* REQUIRED WORK *
Copy out the entries below precisely; nothing is to be omitted.

* THE DATA *
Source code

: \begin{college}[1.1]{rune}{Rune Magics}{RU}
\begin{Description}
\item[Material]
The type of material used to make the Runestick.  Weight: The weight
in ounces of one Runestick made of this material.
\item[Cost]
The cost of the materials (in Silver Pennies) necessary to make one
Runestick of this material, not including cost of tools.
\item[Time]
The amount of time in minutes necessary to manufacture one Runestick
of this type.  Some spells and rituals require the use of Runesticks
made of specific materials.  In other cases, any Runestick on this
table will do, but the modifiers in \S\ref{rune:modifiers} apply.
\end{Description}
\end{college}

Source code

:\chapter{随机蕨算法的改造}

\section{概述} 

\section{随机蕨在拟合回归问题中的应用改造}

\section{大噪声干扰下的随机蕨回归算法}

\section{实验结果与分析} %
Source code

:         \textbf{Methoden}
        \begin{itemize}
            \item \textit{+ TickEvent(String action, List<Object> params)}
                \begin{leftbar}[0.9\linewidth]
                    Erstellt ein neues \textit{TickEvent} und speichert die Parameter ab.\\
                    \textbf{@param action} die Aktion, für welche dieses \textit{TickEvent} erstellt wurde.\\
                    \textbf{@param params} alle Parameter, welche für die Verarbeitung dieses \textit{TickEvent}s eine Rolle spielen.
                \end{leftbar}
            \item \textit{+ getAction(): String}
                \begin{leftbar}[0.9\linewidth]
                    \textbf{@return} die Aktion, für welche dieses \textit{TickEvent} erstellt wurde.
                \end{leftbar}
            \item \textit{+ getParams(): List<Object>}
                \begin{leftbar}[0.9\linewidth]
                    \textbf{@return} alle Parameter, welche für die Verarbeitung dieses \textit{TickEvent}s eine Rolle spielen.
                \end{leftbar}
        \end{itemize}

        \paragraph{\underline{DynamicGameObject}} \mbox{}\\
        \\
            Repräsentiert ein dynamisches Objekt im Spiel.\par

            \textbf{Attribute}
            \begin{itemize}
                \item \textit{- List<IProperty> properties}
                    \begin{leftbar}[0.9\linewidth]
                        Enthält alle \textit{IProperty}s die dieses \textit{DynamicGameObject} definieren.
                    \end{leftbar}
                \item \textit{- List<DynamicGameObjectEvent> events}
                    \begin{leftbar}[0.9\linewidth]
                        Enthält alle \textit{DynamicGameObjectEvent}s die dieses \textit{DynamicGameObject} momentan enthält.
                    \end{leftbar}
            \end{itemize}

* RESPONSE BOX *
Source code

: \begin{college}[1.1]{rune}{Rune Magics}{RU}
\begin{Description}
\item[Material]
The type of material used to make the Runestick.  Weight: The weight
in ounces of one Runestick made of this material.
\item[Cost]
The cost of the materials (in Silver Pennies) necessary to make one
Runestick of this material, not including cost of tools.
\item[Time]
The amount of time in minutes necessary to manufacture one Runestick
of this type.  Some spells and rituals require the use of Runesticks
made of specific materials.  In other cases, any Runestick on this
table will do, but the modifiers in \S\ref{rune:modifiers} apply.
\end{Description}
\end{college}

Source code

:\chapter{随机蕨算法的改造}

\section{概述} 

\section{随机蕨在拟合回归问题中的应用改造}

\section{大噪声干扰下的随机蕨回归算法}

\section{实验结果与分析} %
Source code

:         \textbf{Methoden}
        \begin{itemize}
            \item \textit{+ TickEvent(String action, List<Object> params)}
                \begin{leftbar}[0.9\linewidth]
                    Erstellt ein neues \textit{TickEvent} und speichert die Parameter ab.\\
                    \textbf{@param action} die Aktion, für welche dieses \textit{TickEvent} erstellt wurde.\\
                    \textbf{@param params} alle Parameter, welche für die Verarbeitung dieses \textit{TickEvent}s eine Rolle spielen.
                \end{leftbar}
            \item \textit{+ getAction(): String}
                \begin{leftbar}[0.9\linewidth]
                    \textbf{@return} die Aktion, für welche dieses \textit{TickEvent} erstellt wurde.
                \end{leftbar}
            \item \textit{+ getParams(): List<Object>}
                \begin{leftbar}[0.9\linewidth]
                    \textbf{@return} alle Parameter, welche für die Verarbeitung dieses \textit{TickEvent}s eine Rolle spielen.
                \end{leftbar}
        \end{itemize}

        \paragraph{\underline{DynamicGameObject}} \mbox{}\\
        \\
            Repräsentiert ein dynamisches Objekt im Spiel.\par

            \textbf{Attribute}
            \begin{itemize}
                \item \textit{- List<IProperty> properties}
                    \begin{leftbar}[0.9\linewidth]
                        Enthält alle \textit{IProperty}s die dieses \textit{DynamicGameObject} definieren.
                    \end{leftbar}
                \item \textit{- List<DynamicGameObjectEvent> events}
                    \begin{leftbar}[0.9\linewidth]
                        Enthält alle \textit{DynamicGameObjectEvent}s die dieses \textit{DynamicGameObject} momentan enthält.
                    \end{leftbar}
            \end{itemize}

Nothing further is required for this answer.